5. Come possiamo mantenere il senso dello yoga in un mondo pieno di mode e distrazioni?
Tornando alla sua essenza. Lo yoga non riguarda la flessibilità o l’estetica — riguarda la presenza, la compassione e l’esplorazione profonda del sé. Se manteniamo quelle radici, possiamo far evolvere la forma senza perdere l’anima. Ma dobbiamo continuare a chiederci: Perché lo stiamo facendo?
6. Lo yoga può essere una forma di resistenza?
Assolutamente — ma non nella maniera rumorosa e aggressiva con cui spesso intendiamo la resistenza.

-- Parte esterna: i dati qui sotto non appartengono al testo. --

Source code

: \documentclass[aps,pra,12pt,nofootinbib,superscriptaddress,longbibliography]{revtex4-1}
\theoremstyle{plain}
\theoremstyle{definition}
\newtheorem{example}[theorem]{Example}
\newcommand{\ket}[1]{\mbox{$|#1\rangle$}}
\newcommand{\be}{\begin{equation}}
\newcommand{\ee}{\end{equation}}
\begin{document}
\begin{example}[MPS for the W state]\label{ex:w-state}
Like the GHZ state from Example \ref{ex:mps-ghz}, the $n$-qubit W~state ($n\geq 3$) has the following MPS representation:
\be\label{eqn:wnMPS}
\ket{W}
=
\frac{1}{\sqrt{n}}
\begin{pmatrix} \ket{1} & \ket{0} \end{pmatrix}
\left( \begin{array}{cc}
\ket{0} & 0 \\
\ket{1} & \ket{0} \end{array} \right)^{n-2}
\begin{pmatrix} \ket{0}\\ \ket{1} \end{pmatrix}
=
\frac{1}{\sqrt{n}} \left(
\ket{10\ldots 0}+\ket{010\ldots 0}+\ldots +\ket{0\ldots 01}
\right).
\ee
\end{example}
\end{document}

Lo yoga ci invita a vivere in modo diverso: più consapevoli, più compassionevoli, più in sintonia con noi stesse/i e con le altre persone. Questo cambiamento silenzioso nel modo in cui ci relazioniamo al mondo è potente. È un attivismo dall'interno verso l'esterno.
7. Come possiamo riconnetterci al corpo in un mondo iper-distratto?
Iniziando a rallentare e a notare. I nostri corpi ci mandano continuamente segnali — ma spesso siamo troppo occupati o disconnessi per ascoltarli. Il movimento integrato ci riporta al presente, alla sensazione. È lì che inizia la riconnessione. E partendo da lì, si possono guarire tante ferite nascoste.
8. Cosa speri che le persone traggano dalle tue lezioni?
Che non devono esibirsi o essere perfette. Che va bene sentire, sbagliare, non sapere. Voglio che le persone si sentano più a casa nel proprio corpo — magari per la prima volta. Se qualcuno esce da una lezione sentendosi più radicata/o, più integra/o, più umana/o — allora vuol dire che ho fatto bene il mio lavoro.
Il mio commento preferito che ho ricevuto a fine lezione è stato:
“Wow, finalmente, sento che mi hai dato il permesso di essere semplicemente me stessa". E questo, credo, è la cosa più significativa che posso fare per chiunque.
9. Cosa diresti a qualcuno che sta pensando di diventare un insegnante di yoga?
Chiediti perché. Insegnare è diverso dal praticare – è un impegno a creare spazio, imparare continuamente e mostrarsi autenticamente. Non avere fretta. Lascia che il tuo insegnamento cresca dalla tua esperienza e integrità, non solo da certificazioni o tendenze.
10. Come mentore, qual è il messaggio che vuoi trasmettere alle/agli insegnanti?
Continua a esplorare e approfondire la tua autenticità.
Sii reale. Non cercare di rientrare nello stampo di ciò che pensi debba essere un insegnante. La tua verità, la tua presenza — è questo che risuona. Quando insegni da quello spazio, le persone lo sentono. Ed è lì che avviene la magia.
Traduzione della versione originale in Inglese.